SportsTechLA: 3D Adoption Curve Likely To Outpace HD

Panasonic and Sony, with respective partners DirecTV and ESPN, will drive 3D into the home with 3D sports content beginning this June. The early believers in 3D sports have their work cut out for them, but, as they explained during a panel at SVG’s SportsTechLA event, held Jan. 19 at the University of Southern California’s School of Cinematic Arts, they expect consumer adoption of 3D to far outpace that of HD.

“We believe the adoption curve for 3D is much faster than HD,” said Bob Perry, EVP at Panasonic Consumer Electronics North America. “The first HD sets were five times more expensive than an analog set of the same size, but that won’t be true of the 3D sets. And to the consumer, the concept of HD meant virtually nothing until they experienced it. That’s not true with 3D.”

He pointed out that most consumers at this point have some frame of reference for 3D, whether it was good or bad, from videogames or movies, whereas the early days of HDTV did not provide that familiarity.

“Consumers are looking to upgrade and future-proof themselves, so I do think it will happen more quickly than HD,” agreed Steven Roberts, SVP of new media and business development for DirecTV. “In terms of education and experience, it’s up to all of us to ensure that the consumer is educated in how they can do it. If you’re a DirecTV HD subscriber, you can go to Best Buy and buy a Panasonic, LG, or Samsung TV and make that automatic transition from 2D to 3D.”

Once the DirecTV 3D networks launch in June, he explained, HD subscribers can download software to their set-top boxes that will enable 3D viewing. Those channels will include episodic content and sporting events, including the MLB All-Star Game, in partnership with Fox.

“We’re not trying to accelerate the obsolescence of any product or device,” assured Perry. “When a consumer buys a 3D TV, they’re also buying a great 2D TV. The enhancements for 3D also make a 2D TV perform better.”

Panasonic’s end-to-end solution involved creating cameras, displays that could switch fast enough to provide the realism the cameras could capture, and a matrix switching system that allows the brain to see an image with the depth captured in the images.
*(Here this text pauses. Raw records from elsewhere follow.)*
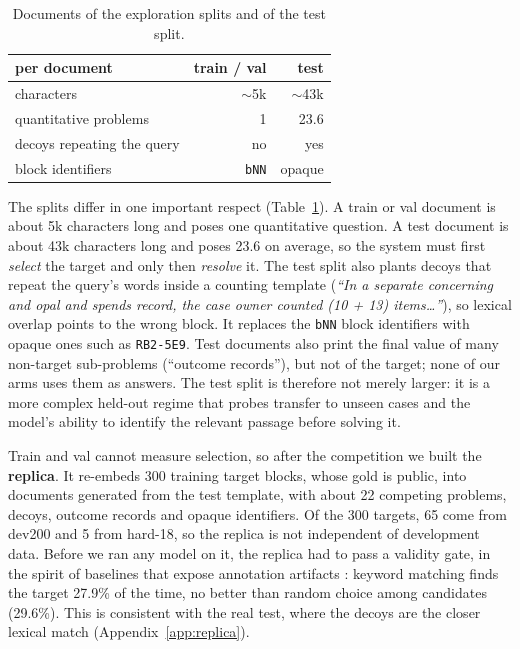 \documentclass[11pt]{article}%
\begin{document}
\begin{table}[t]
\centering
\small
\setlength{\tabcolsep}{4pt}
\begin{tabular}{lrr}
\toprule
per document & train / val & test \\
\midrule
characters                     & $\sim$5k & $\sim$43k \\
quantitative problems          & 1 & 23.6 \\
decoys repeating the query     & no & yes \\
block identifiers              & \texttt{bNN} & opaque \\
\bottomrule
\end{tabular}
\caption{Documents of the exploration splits and of the test split.}
\label{tab:shift}
\end{table}

The splits differ in one important respect (Table~\ref{tab:shift}). A train or val document is about
5k characters long and poses one quantitative question. A test document is
about 43k characters long and poses 23.6 on average, so the system must first
\emph{select} the target and only then \emph{resolve} it. The test split also
plants decoys that repeat the query's words inside a counting template
(\emph{``In a separate concerning and opal and spends record, the case owner
counted (10 + 13) items\ldots''}), so lexical overlap points to the wrong
block. It replaces the \texttt{bNN} block identifiers with opaque ones such as
\texttt{RB2-5E9}. Test documents also print the final value of many
non-target sub-problems (``outcome records''), but not of the target; none of
our arms uses them as answers. The test split is therefore not merely larger:
it is a more complex held-out regime that probes transfer to unseen cases and
the model's ability to identify the relevant passage before solving it.

Train and val cannot measure selection, so after the competition we built the
\textbf{replica}. It re-embeds 300 training target blocks, whose gold is
public, into documents generated from the test template, with about 22
competing problems, decoys, outcome records and opaque identifiers. Of the 300
targets, 65 come from dev200 and 5 from hard-18, so the replica is not
independent of development data. Before we ran any model on it, the replica
had to pass a validity gate, in the spirit of baselines that expose annotation artifacts \citep{gururangan2018annotation}: keyword matching finds the target 27.9\% of the
time, no better than random choice among candidates (29.6\%). This is consistent with
the real test, where the decoys are the closer lexical match
(Appendix~\ref{app:replica}).
\end{document}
Sony took a similar tack with its lens–to–living-room strategy, developing 3D cameras for acquisition and Blu-ray players, game consoles, and TVs for consumption.

“PlayStation3 will be upgraded to support 3D playback, so consumers can go out right now and experience 3D,” said Nick Colsey, VP of business planning for Sony Electronics’ consumer products division.

All of the companies represented on the panel have invested significantly in 3D, although some were able to leverage much of the infrastructure that had been put in place for HD.

“We believe it’s our position to see the marketplace and make sure that anyone who does buy a 3D set gets the best experience, so we did invest significantly in 3D,” Roberts said. “Will we see a return on investment next year? No, but we believe, in the next few years, we will.”

Both Sony and Panasonic 3D products use active-shutter glasses. Both companies consider the active shutter necessary to provide a true 3D experience. However, there is no shutter-speed standard in place, so it is unclear whether a single pair of glasses can be used interchangeably with Sony and Panasonic sets.

“We believe there should be compatibility,” Perry said. “With everybody on the planet? We don’t give guarantees, because everybody’s in business. But, for the major brands that the American household is used to, consumers should expect compatibility by the time the sets hit the streets, so that they’ll be able to make informed decisions.”